I was sitting in a classroom learning about a program IDOC wanted to implement, and the counselor explaining the program was about making promises, stated, “You’re trying to teach grown men who haven’t developed the moral aptitude for this subject…” That made me question, more than usual, how are we in prison perceived?
I know we can be viewed as conniving, manipulative, and amoral, but to hear it aloud brought a deeper level of contemplation. Individuals in prison are not amoral; we may have developed twisted means of moral application, but we are moral beings.
We have a sense of honor, respect, and loyalty; we understand what these terms mean, and how to apply them.
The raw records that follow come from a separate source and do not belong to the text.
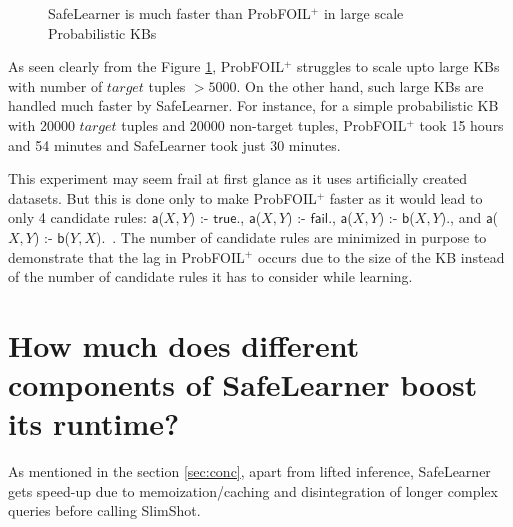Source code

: \documentclass[akbc,twoside,11pt]{article}
\newcommand{\arcchit}[1]{\textcolor{red}{A: {#1}}}
\newcommand{\algorithmname}{SafeLearner\xspace}
\begin{document}
\begin{figure}[H]
\begin{center}
    \caption{\algorithmname is much faster than ProbFOIL$^+$ in large scale Probabilistic KBs}\label{fig:scaleup}
\end{center}
\end{figure}

As seen clearly from the Figure \ref{fig:scaleup}, ProbFOIL$^+$ struggles to scale upto large KBs with number of $target$ tuples $> 5000$. On the other hand, such large KBs are handled much faster by \algorithmname. For instance, for a simple probabilistic KB with 20000 $target$ tuples and 20000 non-target tuples, ProbFOIL$^+$ took 15 hours and 54 minutes and \algorithmname took just 30 minutes. 

This experiment may seem frail at first glance as it uses artificially created datasets. But this is done only to make ProbFOIL$^+$ faster as it would lead to only 4 candidate rules: $\mathsf{a}$($X, Y$) :- $\mathsf{true}$., $\mathsf{a}$($X, Y$) :- $\mathsf{fail}$., $\mathsf{a}$($X, Y$) :- $\mathsf{b}$($X, Y$)., and $\mathsf{a}$($X, Y$) :- $\mathsf{b}$($Y, X$).\ . The number of candidate rules are minimized in purpose to demonstrate that the lag in ProbFOIL$^+$ occurs due to the size of the KB instead of the number of candidate rules it has to consider while learning.

\section{How much does different components of \algorithmname boost its runtime?}\label{appendix:4}

As mentioned in the section \ref{sec:conc}, apart from lifted inference, \algorithmname gets speed-up due to memoization/caching and disintegration of longer complex queries before calling SlimShot.
\end{document}
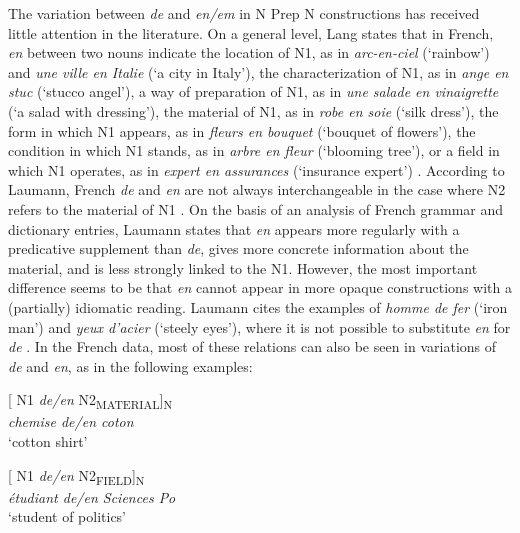 \documentclass[output=paper]{langsci/langscibook}
\begin{document}
The variation between \textit{de} and \textit{en/em} in N Prep N constructions has received little attention in the literature. On a general level, Lang states that in French, \textit{en} between two nouns indicate the location of N1, as in \textit{arc-en-ciel} (`rainbow') and \textit{une ville en Italie} (`a city in Italy'), the characterization of N1, as in \textit{ange en stuc} (`stucco angel'), a way of preparation of N1, as in \textit{une salade en vinaigrette} (`a salad with dressing'), the material of N1, as in \textit{robe en soie} (`silk dress'), the form in which N1 appears, as in \textit{fleurs en bouquet} (`bouquet of flowers'), the condition in which N1 stands, as in \textit{arbre en fleur} (`blooming tree'), or a field in which N1 operates, as in \textit{expert en assurances} (`insurance expert') \citep[411]{Lang:1991}. According to Laumann, French\textit{ de} and \textit{en} are not always interchangeable in the case where N2 refers to the material of N1 \citep[55]{Laumann:1998}. On the basis of an analysis of French grammar and dictionary entries, Laumann states that \textit{en} appears more regularly with a predicative supplement than \textit{de}, gives more concrete information about the material, and is less strongly linked to the N1. However, the most important difference seems to be that \textit{en} cannot appear in more opaque constructions with a (partially) idiomatic reading. Laumann cites the examples of \textit{homme de fer} (`iron man') and \textit{yeux d’acier} (`steely eyes'), where it is not possible to substitute \textit{en} for \textit{de} \citep[55]{Laumann:1998}. In the French data, most of these relations can also be seen in variations of \textit{de} and \textit{en}, as in the following examples:

\begin{exe}\ex\begin{minipage}[t]{0.4\textwidth}    %
[ N1 \textit{de/en} N2\textsubscript{MATERIAL}]\textsubscript{N}\\
\textit{chemise de/en coton}\\
`cotton shirt'
\end{minipage}\hfill            %
\begin{minipage}[t]{0.45\textwidth}
[ N1 \textit{de/en} N2\textsubscript{FIELD}]\textsubscript{N}\\
\textit{étudiant de/en Sciences Po}\\
`student of politics'
\end{minipage}
\end{exe}
\end{document}
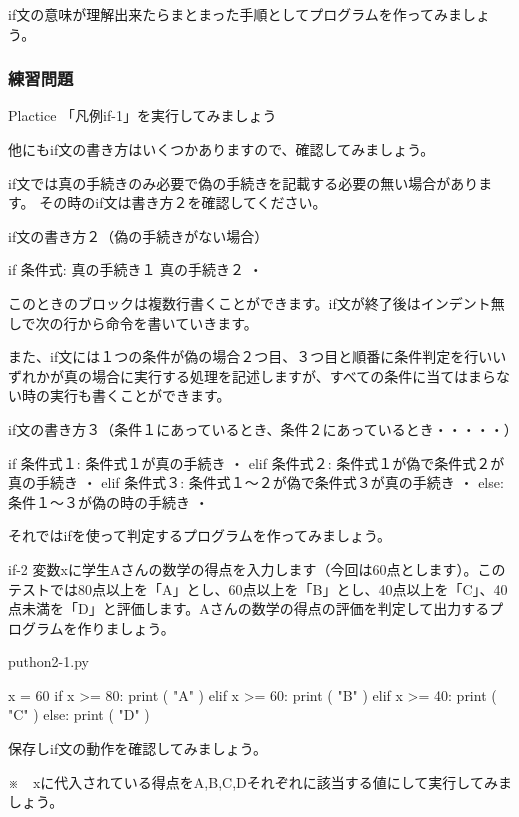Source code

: \documentclass[11pt,a4paper,dvipdfmx,titlepage]{jsreport}
\begin{document}
if文の意味が理解出来たらまとまった手順としてプログラムを作ってみましょう。

\subsubsection{練習問題}
\begin{plabox}{Plactice}
「凡例if-1」を実行してみましょう
\end{plabox}

他にもif文の書き方はいくつかありますので、確認してみましょう。

if文では真の手続きのみ必要で偽の手続きを記載する必要の無い場合があります。
その時のif文は書き方２を確認してください。
\newpage
\begin{grabox}{if文の書き方２（偽の手続きがない場合）}
\begin{listing}{1}
if 条件式:
    真の手続き１
    真の手続き２
    ・
\end{listing}
\end{grabox}
このときのブロックは複数行書くことができます。if文が終了後はインデント無しで次の行から命令を書いていきます。

また、if文には１つの条件が偽の場合２つ目、３つ目と順番に条件判定を行いいずれかが真の場合に実行する処理を記述しますが、すべての条件に当てはまらない時の実行も書くことができます。

\begin{grabox}{if文の書き方３（条件１にあっているとき、条件２にあっているとき・・・・・）}
\begin{listing}{1}
if 条件式１:
    条件式１が真の手続き
    ・
elif 条件式２:
    条件式１が偽で条件式２が真の手続き
    ・
elif 条件式３:
    条件式１～２が偽で条件式３が真の手続き
    ・
else:
    条件１～３が偽の時の手続き
    ・
\end{listing}
\end{grabox}
\newpage
それではifを使って判定するプログラムを作ってみましょう。
\begin{pabox}{if-2}
変数xに学生Aさんの数学の得点を入力します（今回は60点とします）。このテストでは80点以上を「A」とし、60点以上を「B」とし、40点以上を「C」、40点未満を「D」と評価します。Aさんの数学の得点の評価を判定して出力するプログラムを作りましょう。
\begin{legbox}{puthon2-1.py}
\begin{listing}{1}
x = 60
if x >= 80:
    print ( "A" )
elif x >= 60:
    print ( "B" )
elif x >= 40:
    print ( "C" )
else:
    print ( "D" )
\end{listing}
\end{legbox}
保存しif文の動作を確認してみましょう。

※　xに代入されている得点をA,B,C,Dそれぞれに該当する値にして実行してみましょう。
\end{pabox}
\end{document}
When we talk about being men of our word, essentially making promises, we are talking intent; moral questions always imply intent. Promises come in 2 forms; one, promises that one has no intention of keeping – which isn’t a trait specific to criminals; two, promises one intends to keep. The latter has 2 forms; ones that are kept, and ones that are broken due to extenuating circumstances – the intent still counts. The only immoral act is the promise broken without the intent to keep at the beginning.
Us in prison understand this concept, and how to apply it; we know the moral standard and act according to it. When I was younger, before incarceration, I made the decision to not want marriage, due to knowledge that I was incapable of honoring the commitment. I may not have understood the value of certain relationships, but did understand the value of the promise. Though, today my position has changed, either making or not making the commitment is due to having the moral standard to do so.
Thinking of us as amoral, or even immoral, allows the most inhumane practices of prison to continue. We must change the narrative.
I want to invite all who read this to write and answer; how am I, a person convicted and imprisoned for murder perceived?